*This post is part of our Faith in Action: Moral Courage for a Nuclear-Free Future series by Danny Hall

On Monday, September 15th, I joined a powerful Moral Monday livestream—part of Moral Mondays: A Southern Call to Conscience, the protest movement founded in 2013 by Bishop William J. Barber II. Rooted in nonviolent moral resistance, Moral Mondays centers impacted people, faith leaders, and moral voices who demand that elected officials enact policies that serve the poor and protect human dignity.

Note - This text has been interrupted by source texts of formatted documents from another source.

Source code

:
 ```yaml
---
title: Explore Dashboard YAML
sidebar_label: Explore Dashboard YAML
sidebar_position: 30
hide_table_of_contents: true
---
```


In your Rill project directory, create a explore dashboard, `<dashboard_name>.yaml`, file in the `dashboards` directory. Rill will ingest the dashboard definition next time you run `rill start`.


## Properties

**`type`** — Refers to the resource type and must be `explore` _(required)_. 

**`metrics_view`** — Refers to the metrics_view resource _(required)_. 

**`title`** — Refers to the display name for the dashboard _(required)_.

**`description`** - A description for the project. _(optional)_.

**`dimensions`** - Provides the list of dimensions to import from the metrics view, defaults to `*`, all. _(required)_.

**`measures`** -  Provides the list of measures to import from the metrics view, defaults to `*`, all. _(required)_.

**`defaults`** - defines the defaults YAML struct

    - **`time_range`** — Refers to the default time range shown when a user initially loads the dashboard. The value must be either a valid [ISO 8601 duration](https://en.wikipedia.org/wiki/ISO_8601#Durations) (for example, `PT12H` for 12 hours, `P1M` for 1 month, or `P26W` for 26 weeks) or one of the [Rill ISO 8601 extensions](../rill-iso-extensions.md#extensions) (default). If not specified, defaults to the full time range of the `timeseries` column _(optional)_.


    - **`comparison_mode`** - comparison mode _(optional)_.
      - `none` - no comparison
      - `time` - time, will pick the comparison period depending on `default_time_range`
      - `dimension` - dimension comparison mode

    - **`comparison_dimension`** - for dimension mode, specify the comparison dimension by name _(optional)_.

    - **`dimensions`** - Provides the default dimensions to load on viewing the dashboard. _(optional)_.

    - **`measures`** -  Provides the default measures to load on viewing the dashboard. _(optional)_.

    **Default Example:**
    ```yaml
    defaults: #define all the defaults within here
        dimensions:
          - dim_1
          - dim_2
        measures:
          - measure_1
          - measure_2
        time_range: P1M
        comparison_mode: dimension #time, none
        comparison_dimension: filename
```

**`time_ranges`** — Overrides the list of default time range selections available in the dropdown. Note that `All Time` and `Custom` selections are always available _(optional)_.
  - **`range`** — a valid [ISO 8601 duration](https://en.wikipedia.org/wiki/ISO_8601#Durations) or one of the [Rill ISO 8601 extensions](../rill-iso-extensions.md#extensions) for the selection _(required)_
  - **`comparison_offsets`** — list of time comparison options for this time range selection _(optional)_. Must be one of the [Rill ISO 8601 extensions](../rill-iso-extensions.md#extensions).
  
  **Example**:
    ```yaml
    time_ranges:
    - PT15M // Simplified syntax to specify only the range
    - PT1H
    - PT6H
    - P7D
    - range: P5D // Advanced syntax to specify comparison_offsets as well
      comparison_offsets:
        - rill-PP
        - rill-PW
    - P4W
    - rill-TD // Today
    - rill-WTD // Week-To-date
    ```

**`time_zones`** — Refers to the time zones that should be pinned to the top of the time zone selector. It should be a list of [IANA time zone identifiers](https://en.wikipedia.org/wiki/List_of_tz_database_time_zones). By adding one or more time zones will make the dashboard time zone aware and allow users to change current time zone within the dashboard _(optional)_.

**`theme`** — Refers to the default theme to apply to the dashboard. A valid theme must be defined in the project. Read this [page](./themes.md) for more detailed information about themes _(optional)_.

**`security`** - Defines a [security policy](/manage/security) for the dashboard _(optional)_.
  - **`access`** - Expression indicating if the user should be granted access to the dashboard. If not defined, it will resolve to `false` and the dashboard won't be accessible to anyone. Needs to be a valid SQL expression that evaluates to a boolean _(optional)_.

I’ve previously attended Moral Monday gatherings in person in Washington, D.C., and reflected on those experiences in two blog posts:

📝 Crying Out for Change: The Moral Call for Justice (May 1, 2025)
📝 “You Will Not Kill Us Without a Fight”: Moral Monday & Fighting Policy Violence (July 1, 2025)

This third reflection continues that journey. While Moral Mondays does not directly address nuclear policy, the testimonies I heard on September 15th made the connections painfully clear. The same budget that slashes SNAP benefits and shutters rural hospitals is investing billions in nuclear weapons infrastructure. The same logic that treats Anna Romano’s life—a disabled South Carolinian surviving on SNAP and Medicaid—as expendable is the logic that enables unchecked launch authority and the machinery of global annihilation.

Negotiable lives. Non-negotiable weapons.

This blog is part of my commitment to naming those connections—building solidarity between movements too often siloed, and calling for a moral uprising that confronts violence in all its forms: economic, racial, ecological, and nuclear.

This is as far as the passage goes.